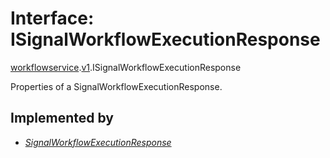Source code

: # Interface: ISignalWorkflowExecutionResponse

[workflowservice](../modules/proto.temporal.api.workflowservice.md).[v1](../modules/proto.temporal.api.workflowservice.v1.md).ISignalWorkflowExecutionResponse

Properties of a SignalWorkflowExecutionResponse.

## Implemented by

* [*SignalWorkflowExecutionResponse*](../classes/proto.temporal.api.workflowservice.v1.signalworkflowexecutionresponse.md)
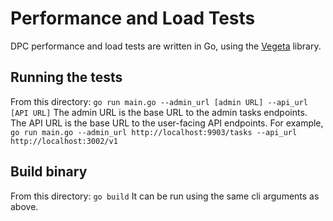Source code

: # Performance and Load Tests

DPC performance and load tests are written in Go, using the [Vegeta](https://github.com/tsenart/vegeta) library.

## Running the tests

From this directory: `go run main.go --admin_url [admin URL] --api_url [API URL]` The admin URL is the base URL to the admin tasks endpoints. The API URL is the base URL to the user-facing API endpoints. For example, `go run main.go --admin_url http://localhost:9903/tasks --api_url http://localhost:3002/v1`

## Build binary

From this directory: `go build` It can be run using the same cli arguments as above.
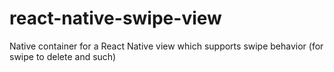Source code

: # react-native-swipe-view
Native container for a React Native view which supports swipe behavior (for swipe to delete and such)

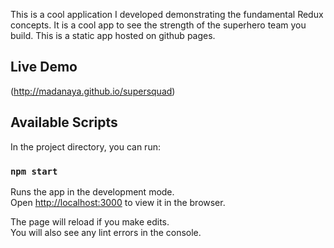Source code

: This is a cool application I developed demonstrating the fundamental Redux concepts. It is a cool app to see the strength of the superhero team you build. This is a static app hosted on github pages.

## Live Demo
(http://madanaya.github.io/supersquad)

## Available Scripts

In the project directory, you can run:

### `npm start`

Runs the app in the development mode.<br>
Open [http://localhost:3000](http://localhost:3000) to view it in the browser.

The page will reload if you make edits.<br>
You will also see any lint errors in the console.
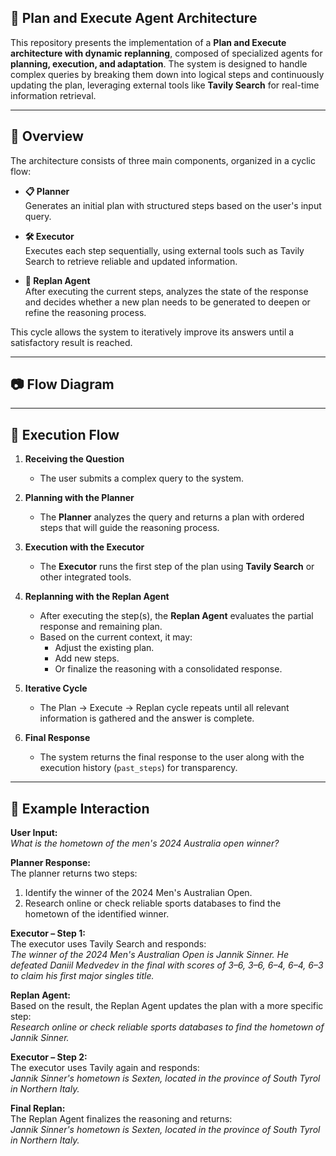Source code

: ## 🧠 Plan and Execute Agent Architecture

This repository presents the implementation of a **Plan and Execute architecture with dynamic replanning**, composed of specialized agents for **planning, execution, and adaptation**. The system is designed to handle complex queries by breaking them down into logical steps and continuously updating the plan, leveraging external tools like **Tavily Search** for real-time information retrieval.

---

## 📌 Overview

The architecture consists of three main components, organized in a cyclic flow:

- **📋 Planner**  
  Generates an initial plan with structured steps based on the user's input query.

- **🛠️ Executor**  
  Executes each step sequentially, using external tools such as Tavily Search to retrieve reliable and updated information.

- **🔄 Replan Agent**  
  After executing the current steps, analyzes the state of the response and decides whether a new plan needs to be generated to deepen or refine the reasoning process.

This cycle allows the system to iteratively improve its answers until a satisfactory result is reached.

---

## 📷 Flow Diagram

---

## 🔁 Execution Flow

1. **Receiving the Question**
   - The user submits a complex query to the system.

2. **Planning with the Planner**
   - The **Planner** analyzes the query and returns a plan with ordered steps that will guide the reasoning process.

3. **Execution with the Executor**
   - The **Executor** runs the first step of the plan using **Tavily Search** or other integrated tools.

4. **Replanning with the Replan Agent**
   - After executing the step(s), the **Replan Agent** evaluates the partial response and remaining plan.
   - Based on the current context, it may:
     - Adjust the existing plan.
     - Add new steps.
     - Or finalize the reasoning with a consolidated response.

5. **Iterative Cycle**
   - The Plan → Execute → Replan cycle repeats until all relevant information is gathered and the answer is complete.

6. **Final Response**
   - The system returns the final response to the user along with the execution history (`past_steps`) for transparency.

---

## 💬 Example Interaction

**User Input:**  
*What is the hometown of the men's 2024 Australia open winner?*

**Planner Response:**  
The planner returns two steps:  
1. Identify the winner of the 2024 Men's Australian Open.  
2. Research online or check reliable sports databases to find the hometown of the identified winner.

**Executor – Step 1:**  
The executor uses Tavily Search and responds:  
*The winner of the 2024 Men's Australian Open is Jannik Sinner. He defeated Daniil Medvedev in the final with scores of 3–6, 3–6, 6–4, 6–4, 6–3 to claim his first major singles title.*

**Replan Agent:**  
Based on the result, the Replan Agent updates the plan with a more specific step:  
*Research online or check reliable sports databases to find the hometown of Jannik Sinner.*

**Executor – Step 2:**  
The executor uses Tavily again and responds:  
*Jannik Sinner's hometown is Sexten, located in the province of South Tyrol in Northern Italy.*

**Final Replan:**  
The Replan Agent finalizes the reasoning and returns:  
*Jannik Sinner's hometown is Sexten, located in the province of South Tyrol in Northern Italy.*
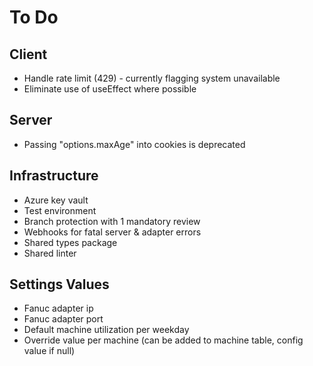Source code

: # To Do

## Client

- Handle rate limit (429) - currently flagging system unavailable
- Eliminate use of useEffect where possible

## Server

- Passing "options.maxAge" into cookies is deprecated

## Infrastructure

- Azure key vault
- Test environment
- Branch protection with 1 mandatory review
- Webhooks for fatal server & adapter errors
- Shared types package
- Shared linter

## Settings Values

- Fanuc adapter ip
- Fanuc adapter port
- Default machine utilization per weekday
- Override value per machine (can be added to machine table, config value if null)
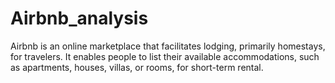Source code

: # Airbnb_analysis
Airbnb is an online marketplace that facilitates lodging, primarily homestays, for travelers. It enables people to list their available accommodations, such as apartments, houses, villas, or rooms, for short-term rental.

·····

Out of the data above, transcribe exactly and only the lines starting with the line that has "2. **Planning with the Planner**" and going on through the line that has "1. Identify the", both included.

**Reply to the task**:
2. **Planning with the Planner**
   - The **Planner** analyzes the query and returns a plan with ordered steps that will guide the reasoning process.

3. **Execution with the Executor**
   - The **Executor** runs the first step of the plan using **Tavily Search** or other integrated tools.

4. **Replanning with the Replan Agent**
   - After executing the step(s), the **Replan Agent** evaluates the partial response and remaining plan.
   - Based on the current context, it may:
     - Adjust the existing plan.
     - Add new steps.
     - Or finalize the reasoning with a consolidated response.

5. **Iterative Cycle**
   - The Plan → Execute → Replan cycle repeats until all relevant information is gathered and the answer is complete.

6. **Final Response**
   - The system returns the final response to the user along with the execution history (`past_steps`) for transparency.

---

## 💬 Example Interaction

**User Input:**  
*What is the hometown of the men's 2024 Australia open winner?*

**Planner Response:**  
The planner returns two steps:  
1. Identify the winner of the 2024 Men's Australian Open.  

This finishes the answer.